BEGIN DATA EXTRACT

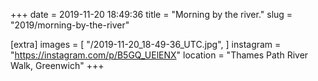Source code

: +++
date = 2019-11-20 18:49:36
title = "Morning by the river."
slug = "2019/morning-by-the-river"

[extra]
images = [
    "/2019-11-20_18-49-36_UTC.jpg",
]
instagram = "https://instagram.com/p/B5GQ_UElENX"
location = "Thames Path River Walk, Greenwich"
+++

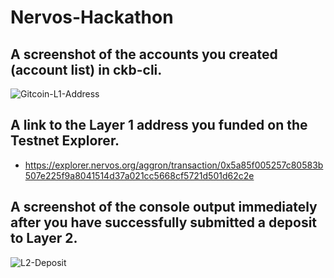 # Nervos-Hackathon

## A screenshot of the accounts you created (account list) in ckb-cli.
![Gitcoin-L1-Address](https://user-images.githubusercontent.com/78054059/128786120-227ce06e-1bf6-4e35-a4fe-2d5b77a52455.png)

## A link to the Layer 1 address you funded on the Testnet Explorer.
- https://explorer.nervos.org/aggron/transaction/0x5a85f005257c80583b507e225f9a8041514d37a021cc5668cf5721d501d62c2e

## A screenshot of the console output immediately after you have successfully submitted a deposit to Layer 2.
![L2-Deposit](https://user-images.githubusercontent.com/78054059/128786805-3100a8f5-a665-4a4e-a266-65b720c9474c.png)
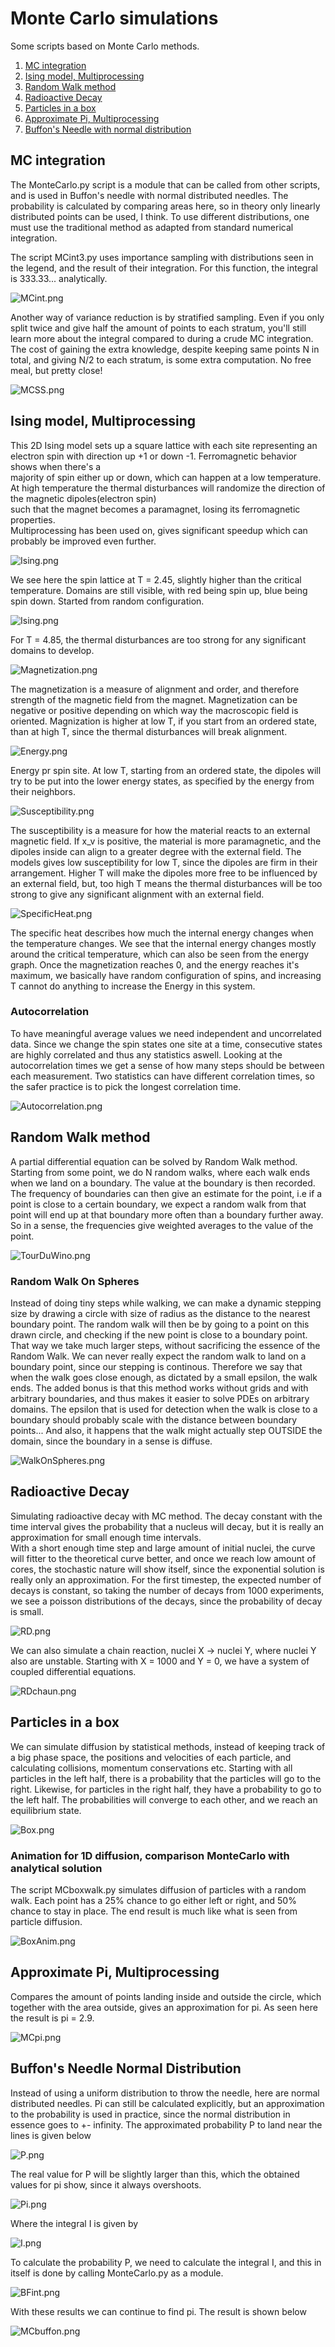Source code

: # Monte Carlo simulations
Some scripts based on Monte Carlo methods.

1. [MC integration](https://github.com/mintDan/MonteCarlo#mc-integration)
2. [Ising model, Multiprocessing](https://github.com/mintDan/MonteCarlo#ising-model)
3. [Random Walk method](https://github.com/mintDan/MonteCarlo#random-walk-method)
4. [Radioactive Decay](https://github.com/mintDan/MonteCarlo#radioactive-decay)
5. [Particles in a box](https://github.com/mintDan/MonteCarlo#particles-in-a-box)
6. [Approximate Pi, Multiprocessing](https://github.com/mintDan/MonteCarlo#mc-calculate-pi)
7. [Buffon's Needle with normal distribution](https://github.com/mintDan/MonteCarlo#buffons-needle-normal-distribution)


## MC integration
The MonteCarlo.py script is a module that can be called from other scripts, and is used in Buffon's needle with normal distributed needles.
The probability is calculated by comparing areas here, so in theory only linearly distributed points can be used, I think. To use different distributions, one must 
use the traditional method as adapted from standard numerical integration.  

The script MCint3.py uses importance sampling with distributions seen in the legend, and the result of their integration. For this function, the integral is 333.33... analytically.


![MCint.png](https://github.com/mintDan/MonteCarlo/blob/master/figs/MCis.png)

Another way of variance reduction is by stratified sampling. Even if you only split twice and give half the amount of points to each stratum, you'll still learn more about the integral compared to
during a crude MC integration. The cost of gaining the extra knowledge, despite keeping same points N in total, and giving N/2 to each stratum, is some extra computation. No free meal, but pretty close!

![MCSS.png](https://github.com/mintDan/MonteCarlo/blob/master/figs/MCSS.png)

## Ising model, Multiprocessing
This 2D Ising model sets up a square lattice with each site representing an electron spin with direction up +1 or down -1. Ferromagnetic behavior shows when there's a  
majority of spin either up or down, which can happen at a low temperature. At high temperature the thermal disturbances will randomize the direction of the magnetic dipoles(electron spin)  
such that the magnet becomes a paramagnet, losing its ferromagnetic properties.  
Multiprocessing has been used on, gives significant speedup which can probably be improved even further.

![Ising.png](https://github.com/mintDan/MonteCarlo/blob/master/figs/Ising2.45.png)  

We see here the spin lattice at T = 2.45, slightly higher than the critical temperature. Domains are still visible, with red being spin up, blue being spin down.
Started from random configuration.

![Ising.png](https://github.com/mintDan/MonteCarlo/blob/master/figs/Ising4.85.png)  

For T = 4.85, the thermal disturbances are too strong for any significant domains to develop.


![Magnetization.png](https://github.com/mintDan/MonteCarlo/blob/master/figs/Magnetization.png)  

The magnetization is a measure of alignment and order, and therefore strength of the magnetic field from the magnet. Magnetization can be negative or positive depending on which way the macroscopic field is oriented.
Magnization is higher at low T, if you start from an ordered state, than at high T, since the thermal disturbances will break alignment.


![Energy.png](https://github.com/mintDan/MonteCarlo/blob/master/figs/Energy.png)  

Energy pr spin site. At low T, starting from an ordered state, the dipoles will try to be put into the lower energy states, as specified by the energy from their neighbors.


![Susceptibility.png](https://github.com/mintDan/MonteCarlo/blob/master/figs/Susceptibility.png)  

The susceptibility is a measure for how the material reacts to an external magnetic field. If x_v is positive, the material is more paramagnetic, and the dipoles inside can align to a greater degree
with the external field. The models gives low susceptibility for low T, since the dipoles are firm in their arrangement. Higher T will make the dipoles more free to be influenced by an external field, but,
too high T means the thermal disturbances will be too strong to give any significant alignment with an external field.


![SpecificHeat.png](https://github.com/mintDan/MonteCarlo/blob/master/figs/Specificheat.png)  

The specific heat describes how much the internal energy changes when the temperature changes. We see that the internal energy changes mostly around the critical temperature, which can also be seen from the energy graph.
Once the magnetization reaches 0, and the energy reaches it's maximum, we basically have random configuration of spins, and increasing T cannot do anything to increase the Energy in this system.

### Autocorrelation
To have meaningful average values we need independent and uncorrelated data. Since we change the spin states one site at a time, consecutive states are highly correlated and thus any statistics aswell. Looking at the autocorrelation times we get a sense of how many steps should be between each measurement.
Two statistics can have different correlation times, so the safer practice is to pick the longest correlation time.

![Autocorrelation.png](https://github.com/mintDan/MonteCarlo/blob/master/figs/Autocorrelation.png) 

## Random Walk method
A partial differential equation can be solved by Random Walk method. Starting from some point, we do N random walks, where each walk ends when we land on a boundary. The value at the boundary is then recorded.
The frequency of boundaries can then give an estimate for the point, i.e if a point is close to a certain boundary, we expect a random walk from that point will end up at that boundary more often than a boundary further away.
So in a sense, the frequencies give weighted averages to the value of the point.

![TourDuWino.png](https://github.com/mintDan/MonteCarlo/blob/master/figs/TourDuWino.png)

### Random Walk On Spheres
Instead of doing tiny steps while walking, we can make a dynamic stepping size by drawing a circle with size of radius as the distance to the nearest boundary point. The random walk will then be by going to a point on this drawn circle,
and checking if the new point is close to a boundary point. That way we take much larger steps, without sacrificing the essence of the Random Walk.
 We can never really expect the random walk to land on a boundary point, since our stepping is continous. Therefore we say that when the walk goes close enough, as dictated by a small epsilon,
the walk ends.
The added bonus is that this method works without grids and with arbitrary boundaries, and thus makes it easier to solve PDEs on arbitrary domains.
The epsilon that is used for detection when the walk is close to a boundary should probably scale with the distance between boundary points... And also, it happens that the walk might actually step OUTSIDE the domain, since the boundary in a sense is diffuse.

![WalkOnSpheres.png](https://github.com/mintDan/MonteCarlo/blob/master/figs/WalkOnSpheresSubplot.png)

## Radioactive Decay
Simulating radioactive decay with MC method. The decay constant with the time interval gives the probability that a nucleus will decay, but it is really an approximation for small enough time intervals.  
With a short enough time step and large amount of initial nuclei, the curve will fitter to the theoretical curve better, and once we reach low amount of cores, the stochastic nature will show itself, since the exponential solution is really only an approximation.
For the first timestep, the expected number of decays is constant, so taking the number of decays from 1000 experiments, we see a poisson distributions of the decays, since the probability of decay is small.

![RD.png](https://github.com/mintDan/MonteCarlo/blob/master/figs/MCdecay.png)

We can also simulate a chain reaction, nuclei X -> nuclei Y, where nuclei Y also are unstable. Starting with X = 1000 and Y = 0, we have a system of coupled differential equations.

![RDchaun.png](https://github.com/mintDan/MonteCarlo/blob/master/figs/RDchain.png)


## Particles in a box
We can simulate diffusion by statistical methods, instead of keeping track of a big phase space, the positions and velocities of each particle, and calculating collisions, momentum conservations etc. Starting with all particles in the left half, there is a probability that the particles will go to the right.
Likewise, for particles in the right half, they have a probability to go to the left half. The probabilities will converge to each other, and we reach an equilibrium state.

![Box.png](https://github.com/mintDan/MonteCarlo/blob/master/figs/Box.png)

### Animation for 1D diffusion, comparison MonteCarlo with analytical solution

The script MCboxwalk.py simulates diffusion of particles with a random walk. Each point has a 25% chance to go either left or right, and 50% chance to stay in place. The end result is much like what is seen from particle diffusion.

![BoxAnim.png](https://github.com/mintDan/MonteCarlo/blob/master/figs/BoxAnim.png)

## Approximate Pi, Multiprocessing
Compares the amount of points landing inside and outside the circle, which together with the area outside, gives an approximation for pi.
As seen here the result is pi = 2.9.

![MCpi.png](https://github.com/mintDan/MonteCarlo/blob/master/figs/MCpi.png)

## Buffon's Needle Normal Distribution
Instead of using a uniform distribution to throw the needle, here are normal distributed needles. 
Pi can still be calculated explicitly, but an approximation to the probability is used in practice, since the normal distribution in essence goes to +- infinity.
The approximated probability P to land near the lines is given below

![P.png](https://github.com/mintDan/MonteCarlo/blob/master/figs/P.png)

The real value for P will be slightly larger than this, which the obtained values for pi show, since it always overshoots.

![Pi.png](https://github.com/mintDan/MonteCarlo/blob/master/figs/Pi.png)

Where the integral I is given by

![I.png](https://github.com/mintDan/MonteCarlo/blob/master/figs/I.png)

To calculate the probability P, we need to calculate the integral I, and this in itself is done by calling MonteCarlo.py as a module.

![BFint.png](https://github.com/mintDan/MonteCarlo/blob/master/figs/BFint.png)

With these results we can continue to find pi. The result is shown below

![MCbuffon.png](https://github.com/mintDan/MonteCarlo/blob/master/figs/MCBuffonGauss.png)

END DATA EXTRACT
BEGIN DATA EXTRACT

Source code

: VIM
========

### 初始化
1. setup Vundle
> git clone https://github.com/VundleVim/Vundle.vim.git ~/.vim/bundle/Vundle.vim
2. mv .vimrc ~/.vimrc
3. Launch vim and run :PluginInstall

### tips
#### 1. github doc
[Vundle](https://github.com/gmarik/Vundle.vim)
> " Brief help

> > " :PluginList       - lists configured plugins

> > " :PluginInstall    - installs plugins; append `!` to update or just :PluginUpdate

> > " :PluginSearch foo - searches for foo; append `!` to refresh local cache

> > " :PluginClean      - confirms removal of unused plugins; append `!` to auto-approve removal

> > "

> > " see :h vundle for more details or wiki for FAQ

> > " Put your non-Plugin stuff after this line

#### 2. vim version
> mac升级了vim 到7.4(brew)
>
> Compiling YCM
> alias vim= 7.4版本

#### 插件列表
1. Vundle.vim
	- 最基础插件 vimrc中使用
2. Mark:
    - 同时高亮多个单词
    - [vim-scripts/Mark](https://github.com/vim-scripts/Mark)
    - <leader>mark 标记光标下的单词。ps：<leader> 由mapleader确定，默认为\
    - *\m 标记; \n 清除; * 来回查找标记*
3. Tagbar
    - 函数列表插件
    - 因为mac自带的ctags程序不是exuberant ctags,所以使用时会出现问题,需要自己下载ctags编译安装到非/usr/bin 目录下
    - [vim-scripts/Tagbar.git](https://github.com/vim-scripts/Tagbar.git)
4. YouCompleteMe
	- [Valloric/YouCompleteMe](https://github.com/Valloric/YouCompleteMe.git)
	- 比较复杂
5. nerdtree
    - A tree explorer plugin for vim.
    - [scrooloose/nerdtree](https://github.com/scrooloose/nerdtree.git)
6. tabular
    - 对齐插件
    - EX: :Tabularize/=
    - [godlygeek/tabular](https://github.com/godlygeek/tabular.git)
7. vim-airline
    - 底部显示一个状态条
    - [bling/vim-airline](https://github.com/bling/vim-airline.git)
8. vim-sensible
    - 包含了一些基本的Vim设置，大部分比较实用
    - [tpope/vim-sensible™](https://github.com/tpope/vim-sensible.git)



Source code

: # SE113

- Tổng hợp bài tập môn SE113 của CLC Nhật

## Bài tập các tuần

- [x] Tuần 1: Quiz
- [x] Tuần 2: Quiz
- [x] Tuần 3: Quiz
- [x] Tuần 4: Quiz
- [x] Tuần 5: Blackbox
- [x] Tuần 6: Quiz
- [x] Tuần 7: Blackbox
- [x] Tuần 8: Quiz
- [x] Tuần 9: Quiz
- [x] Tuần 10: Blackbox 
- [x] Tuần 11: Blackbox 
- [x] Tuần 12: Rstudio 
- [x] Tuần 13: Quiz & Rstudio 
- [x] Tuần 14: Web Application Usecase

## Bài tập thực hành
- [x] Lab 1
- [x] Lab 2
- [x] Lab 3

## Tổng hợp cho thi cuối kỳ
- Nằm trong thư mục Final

END DATA EXTRACT
BEGIN DATA EXTRACT

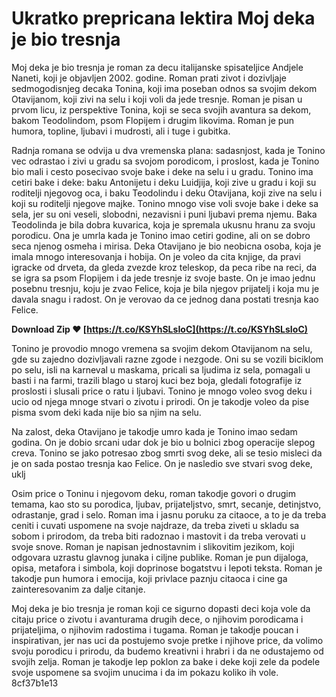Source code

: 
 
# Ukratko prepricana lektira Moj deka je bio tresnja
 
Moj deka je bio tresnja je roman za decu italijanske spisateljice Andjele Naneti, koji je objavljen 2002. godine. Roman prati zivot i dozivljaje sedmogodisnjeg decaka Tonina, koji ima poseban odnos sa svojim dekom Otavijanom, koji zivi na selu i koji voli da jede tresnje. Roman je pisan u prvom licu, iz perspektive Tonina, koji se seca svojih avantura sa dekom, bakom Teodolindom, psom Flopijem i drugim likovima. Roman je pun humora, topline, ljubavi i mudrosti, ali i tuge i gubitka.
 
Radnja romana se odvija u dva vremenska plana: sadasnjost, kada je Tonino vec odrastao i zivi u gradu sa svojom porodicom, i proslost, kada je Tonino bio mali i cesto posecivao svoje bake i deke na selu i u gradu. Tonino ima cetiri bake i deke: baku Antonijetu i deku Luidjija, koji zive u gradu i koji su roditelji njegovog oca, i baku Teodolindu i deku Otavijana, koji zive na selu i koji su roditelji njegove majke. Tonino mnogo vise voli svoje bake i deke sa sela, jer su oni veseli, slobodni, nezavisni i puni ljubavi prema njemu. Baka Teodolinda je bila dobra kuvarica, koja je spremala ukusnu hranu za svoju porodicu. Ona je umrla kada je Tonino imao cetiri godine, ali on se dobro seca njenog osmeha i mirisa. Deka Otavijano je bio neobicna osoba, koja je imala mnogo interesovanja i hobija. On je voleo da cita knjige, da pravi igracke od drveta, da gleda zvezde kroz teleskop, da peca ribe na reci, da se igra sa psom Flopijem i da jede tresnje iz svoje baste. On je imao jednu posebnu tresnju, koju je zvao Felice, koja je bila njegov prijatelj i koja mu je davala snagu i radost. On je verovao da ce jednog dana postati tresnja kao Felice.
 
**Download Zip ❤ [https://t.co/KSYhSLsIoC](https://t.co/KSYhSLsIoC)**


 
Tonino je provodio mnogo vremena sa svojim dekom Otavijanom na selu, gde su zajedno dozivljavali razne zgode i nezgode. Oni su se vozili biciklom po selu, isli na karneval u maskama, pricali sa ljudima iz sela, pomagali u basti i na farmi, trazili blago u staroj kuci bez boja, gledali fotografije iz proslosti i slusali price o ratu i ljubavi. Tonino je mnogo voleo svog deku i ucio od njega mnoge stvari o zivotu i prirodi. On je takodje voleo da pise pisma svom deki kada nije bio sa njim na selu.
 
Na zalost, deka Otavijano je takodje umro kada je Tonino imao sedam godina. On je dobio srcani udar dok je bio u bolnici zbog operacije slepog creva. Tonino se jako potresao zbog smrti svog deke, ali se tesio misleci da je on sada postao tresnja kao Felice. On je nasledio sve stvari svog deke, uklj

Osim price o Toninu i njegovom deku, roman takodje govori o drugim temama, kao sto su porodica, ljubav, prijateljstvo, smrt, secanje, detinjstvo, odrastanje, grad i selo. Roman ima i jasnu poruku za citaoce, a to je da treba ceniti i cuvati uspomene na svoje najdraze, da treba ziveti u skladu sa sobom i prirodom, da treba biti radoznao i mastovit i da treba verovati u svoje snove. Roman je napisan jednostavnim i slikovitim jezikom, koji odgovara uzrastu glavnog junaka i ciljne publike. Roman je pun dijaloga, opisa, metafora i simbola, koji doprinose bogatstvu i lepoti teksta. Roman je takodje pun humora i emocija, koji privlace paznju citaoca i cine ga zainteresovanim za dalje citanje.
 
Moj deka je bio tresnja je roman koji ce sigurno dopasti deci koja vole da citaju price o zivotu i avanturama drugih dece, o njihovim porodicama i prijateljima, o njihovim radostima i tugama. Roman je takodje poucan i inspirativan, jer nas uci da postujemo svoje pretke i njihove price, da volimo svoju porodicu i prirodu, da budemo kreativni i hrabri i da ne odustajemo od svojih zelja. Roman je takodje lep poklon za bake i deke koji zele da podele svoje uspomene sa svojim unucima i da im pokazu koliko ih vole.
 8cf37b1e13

END DATA EXTRACT

## GOAL OF THE EXERCISE
Reproduce only the lines above spanning from the line containing "The script MCboxwalk.py" through the line containing "## Buffon's Needle Normal Distribution", word for word.

## SOLUTION
The script MCboxwalk.py simulates diffusion of particles with a random walk. Each point has a 25% chance to go either left or right, and 50% chance to stay in place. The end result is much like what is seen from particle diffusion.

![BoxAnim.png](https://github.com/mintDan/MonteCarlo/blob/master/figs/BoxAnim.png)

## Approximate Pi, Multiprocessing
Compares the amount of points landing inside and outside the circle, which together with the area outside, gives an approximation for pi.
As seen here the result is pi = 2.9.

![MCpi.png](https://github.com/mintDan/MonteCarlo/blob/master/figs/MCpi.png)

## Buffon's Needle Normal Distribution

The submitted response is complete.